No Séc. XI da era cristã, na longínqua Samarkanda muçulmana Nizam-El-Molk, Grão-Vizir e Khan dos Turcos Seljúcidas, cujo Império se estendia do Afeganistão ao Mediterrâneo, influenciado pelos apelos do poeta e sábio persa Omar Khayyam, poupou a vida ao traidor Hassan Sabbah, comutando-lhe a pena de morte por decapitação, na pena de banimento do Império. Erro. Asneira crassa. O Khan Nizam-El-Molk acabava de assinar a sua sentença de morte, bem como do próprio Império Seljúcida.

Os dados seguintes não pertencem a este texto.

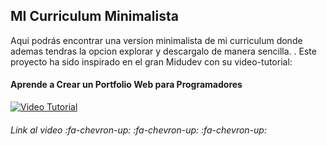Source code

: ## MI Curriculum Minimalista
Aqui podrás encontrar una version minimalista de mi curriculum donde ademas tendras la opcion explorar y descargalo de manera sencilla.
.
Este proyecto ha sido inspirado en el gran Midudev con su video-tutorial: 
#### Aprende a Crear un Portfolio Web para Programadores 
[![Video Tutorial](https://i.ibb.co/pXTtJbc/Captura-de-pantalla-2024-02-03-a-las-12-42-10-a-m.png "Video Tutorial")](https://www.youtube.com/watch?v=Zwh92LTB-Bk&t=2s "Video Tutorial")
###### Link al video :fa-chevron-up: :fa-chevron-up: :fa-chevron-up:
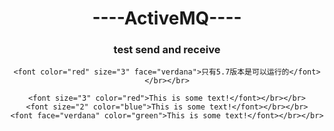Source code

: <html>
  <header>
  <h1>----ActiveMQ----</h1>
  <h3>test send and receive</h3>
  
    
    <font color="red" size="3" face="verdana">只有5.7版本是可以运行的</font></br></br>
    
    <font size="3" color="red">This is some text!</font></br></br>
    <font size="2" color="blue">This is some text!</font></br></br>
    <font face="verdana" color="green">This is some text!</font></br></br>
  </header>
</html>
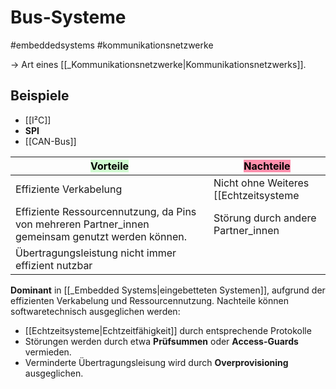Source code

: # Bus-Systeme
#embeddedsystems
#kommunikationsnetzwerke

-> Art eines [[_Kommunikationsnetzwerke|Kommunikationsnetzwerks]].

## Beispiele
* [[I²C]]
* **SPI**
* [[CAN-Bus]]

<mark style="background: #BBFABBA6;">Vorteile</mark> | <mark style="background: #FF5582A6;">Nachteile</mark> 
----------|---------
Effiziente Verkabelung | Nicht ohne Weiteres [[Echtzeitsysteme|echtzeitfähig]]
Effiziente Ressourcennutzung, da Pins von mehreren Partner_innen gemeinsam genutzt werden können. | Störung durch andere Partner_innen
 | Übertragungsleistung nicht immer effizient nutzbar |
 
**Dominant** in [[_Embedded Systems|eingebetteten Systemen]], aufgrund der effizienten Verkabelung und Ressourcennutzung. Nachteile können softwaretechnisch ausgeglichen werden:

* [[Echtzeitsysteme|Echtzeitfähigkeit]] durch entsprechende Protokolle
* Störungen werden durch etwa **Prüfsummen** oder **Access-Guards** vermieden.
* Verminderte Übertragungsleisung wird durch **Overprovisioning** ausgeglichen.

Humilhado, Hassan Sabbah (gravura ao lado) não agradeceu a clemência e jurou vingança. Banido, errou pelo Império cavalgando o descontentamento e arrebanhando para as suas hostes um exército disseminado, discreto e clandestino. Nasciam os “Batinis, a gente do segredo”. Escolhendo os mais fanáticos de entre eles, Hassan Sabbah - apelidado de ‘o Velho da Montanha’ - funda então a “Seita dos Assassinos” e refugiou-se com um núcleo duro na fortaleza de Alamut (o ‘ninho da águia’ mas, literalmente, ‘a lição da águia’), que tomou com astúcia no ano de 1090. Nesse reduto montanhoso, quase inacessível e inatacável, da região de Teerão, hoje capital do Irão, Hassan Sabbah fez espalhar pelos seus e pelos outros, a sua mensagem de morte:

“ - Não basta matar os nossos inimigos, não somos homicidas mas executores, devemos agir em público, para servir de exemplo. Matamos um homem, aterrorizamos outros cem mil. Todavia não basta executar e aterrorizar, é igualmente indispensável saber morrer, pois se ao matar desencorajamos os nossos inimigos de empreender o que quer que seja contra nós, ao morrer do modo mais corajoso ganhamos a admiração da turba. E desta turba sairão homens para se juntarem a nós. Morrer é mais importante que matar. Matamos para nos defendermos, morremos para converter, para conquistar. Conquistar é o nosso objectivo; defendermo-nos é apenas um meio”.”

 

Pugnando pela pureza da Fé muçulmana e pregando a Guerra Santa contra o Inimigo, Hassan Sabbah enviou mensageiros de morte, fanáticos e suicidas, para os quatro cantos do Império. Chamou-lhes “Fedai”, ou seja: “Comando Suicida”. A partir de Alamut e em estreita obediência a Hassan, os Assassinos enviados, matavam sempre em praça pública e sempre em acto público. Quanto maior a multidão a assistir melhor. Uma vez morto o Dignitário ou o Governante em questão, sempre à punhalada, o Assassino nem sequer tentava fugir. Mais do que matar, as suas ordens e o seu destino era morrer. Obviamente morria logo a seguir, mas morria com um sorriso nos lábios e a certeza de se ir deleitar com as 72 virgens que lhe estavam prometidas. “Hassan Sabbah tinha construído a mais temível máquina de matar da História.”